▶ Given data:
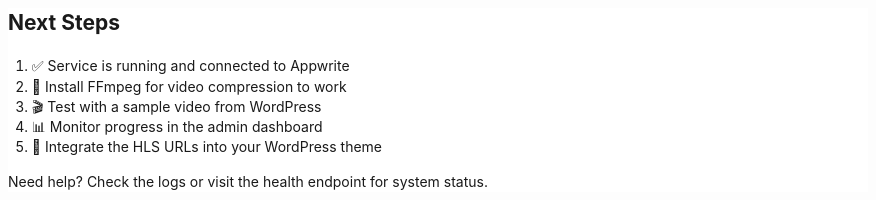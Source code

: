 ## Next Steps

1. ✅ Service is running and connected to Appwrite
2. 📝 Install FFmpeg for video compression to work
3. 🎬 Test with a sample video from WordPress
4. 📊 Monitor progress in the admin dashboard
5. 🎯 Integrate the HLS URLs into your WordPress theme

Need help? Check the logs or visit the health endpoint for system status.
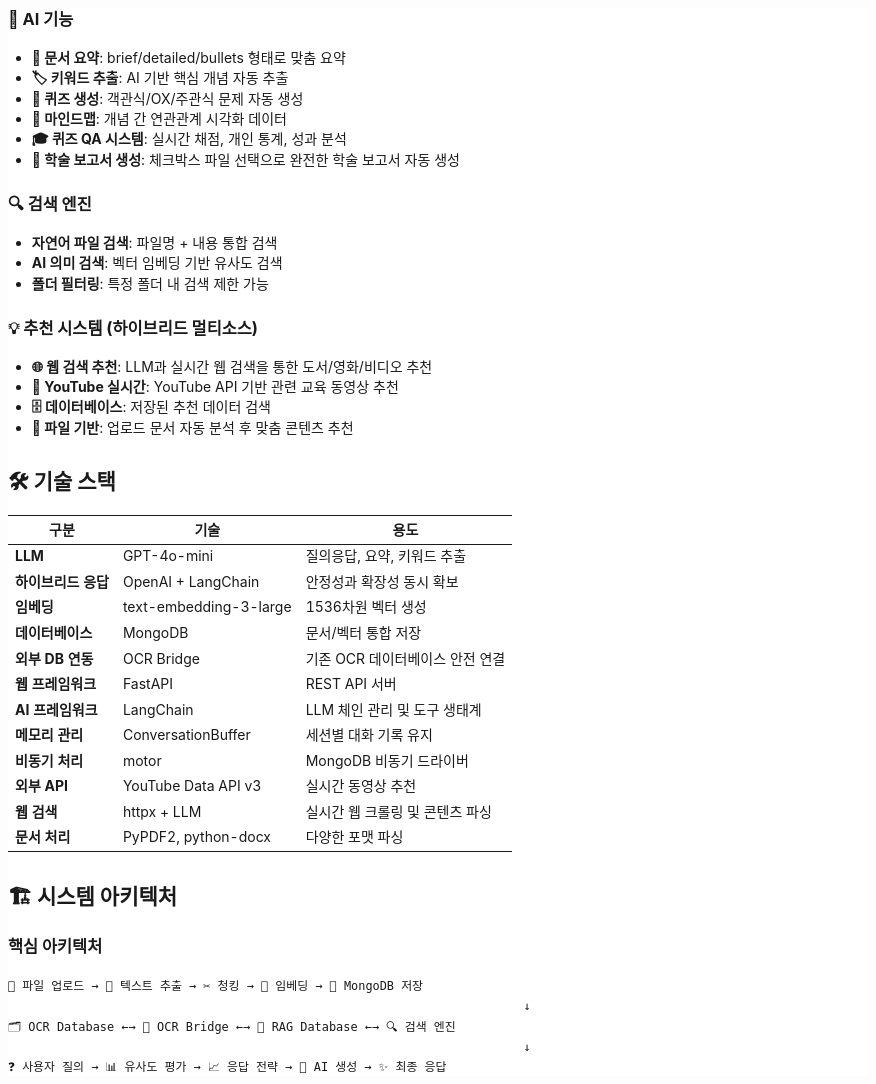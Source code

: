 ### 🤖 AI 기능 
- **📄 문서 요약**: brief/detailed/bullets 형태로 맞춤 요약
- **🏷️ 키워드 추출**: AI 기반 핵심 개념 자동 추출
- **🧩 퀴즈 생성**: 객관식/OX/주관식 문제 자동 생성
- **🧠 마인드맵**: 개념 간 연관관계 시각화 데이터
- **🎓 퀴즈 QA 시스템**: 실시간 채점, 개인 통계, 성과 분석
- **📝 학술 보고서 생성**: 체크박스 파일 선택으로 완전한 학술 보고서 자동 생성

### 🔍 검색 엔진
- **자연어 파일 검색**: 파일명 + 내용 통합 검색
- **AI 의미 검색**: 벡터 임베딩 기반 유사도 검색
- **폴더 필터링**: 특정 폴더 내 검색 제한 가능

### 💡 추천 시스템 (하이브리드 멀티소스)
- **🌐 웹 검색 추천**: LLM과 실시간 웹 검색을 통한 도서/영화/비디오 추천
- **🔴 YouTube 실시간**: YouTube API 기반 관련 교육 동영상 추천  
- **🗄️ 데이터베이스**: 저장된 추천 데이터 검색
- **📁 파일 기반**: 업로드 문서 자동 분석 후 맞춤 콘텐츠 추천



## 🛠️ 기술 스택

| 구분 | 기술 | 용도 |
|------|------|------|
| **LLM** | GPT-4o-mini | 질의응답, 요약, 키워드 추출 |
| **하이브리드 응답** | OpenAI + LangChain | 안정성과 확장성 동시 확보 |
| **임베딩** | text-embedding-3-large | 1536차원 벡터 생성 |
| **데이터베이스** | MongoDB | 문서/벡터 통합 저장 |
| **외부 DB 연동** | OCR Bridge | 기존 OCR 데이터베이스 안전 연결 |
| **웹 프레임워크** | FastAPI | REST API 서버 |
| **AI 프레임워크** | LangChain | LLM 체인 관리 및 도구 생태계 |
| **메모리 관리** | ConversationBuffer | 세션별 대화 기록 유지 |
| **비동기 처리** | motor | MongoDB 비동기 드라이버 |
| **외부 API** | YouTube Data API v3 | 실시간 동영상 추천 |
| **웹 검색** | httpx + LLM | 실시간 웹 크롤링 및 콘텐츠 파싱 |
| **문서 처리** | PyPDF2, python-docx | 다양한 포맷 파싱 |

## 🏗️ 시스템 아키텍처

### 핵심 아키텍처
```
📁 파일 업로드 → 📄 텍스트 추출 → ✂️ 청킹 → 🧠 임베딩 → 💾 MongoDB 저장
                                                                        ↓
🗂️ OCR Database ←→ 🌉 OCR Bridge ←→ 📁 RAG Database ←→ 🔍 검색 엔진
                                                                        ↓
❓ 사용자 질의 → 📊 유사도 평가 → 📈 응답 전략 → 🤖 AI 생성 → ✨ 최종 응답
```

▶ Task statement:
The expected answer is an exact copy of the lines above, beginning at the line with "- **폴더 필터링**: 특정 폴더 내 검색 제한 가능" and ending at the line with "실시간 동영상 추천 |", with both ends in.

▶ Result below:
- **폴더 필터링**: 특정 폴더 내 검색 제한 가능

### 💡 추천 시스템 (하이브리드 멀티소스)
- **🌐 웹 검색 추천**: LLM과 실시간 웹 검색을 통한 도서/영화/비디오 추천
- **🔴 YouTube 실시간**: YouTube API 기반 관련 교육 동영상 추천  
- **🗄️ 데이터베이스**: 저장된 추천 데이터 검색
- **📁 파일 기반**: 업로드 문서 자동 분석 후 맞춤 콘텐츠 추천



## 🛠️ 기술 스택

| 구분 | 기술 | 용도 |
|------|------|------|
| **LLM** | GPT-4o-mini | 질의응답, 요약, 키워드 추출 |
| **하이브리드 응답** | OpenAI + LangChain | 안정성과 확장성 동시 확보 |
| **임베딩** | text-embedding-3-large | 1536차원 벡터 생성 |
| **데이터베이스** | MongoDB | 문서/벡터 통합 저장 |
| **외부 DB 연동** | OCR Bridge | 기존 OCR 데이터베이스 안전 연결 |
| **웹 프레임워크** | FastAPI | REST API 서버 |
| **AI 프레임워크** | LangChain | LLM 체인 관리 및 도구 생태계 |
| **메모리 관리** | ConversationBuffer | 세션별 대화 기록 유지 |
| **비동기 처리** | motor | MongoDB 비동기 드라이버 |
| **외부 API** | YouTube Data API v3 | 실시간 동영상 추천 |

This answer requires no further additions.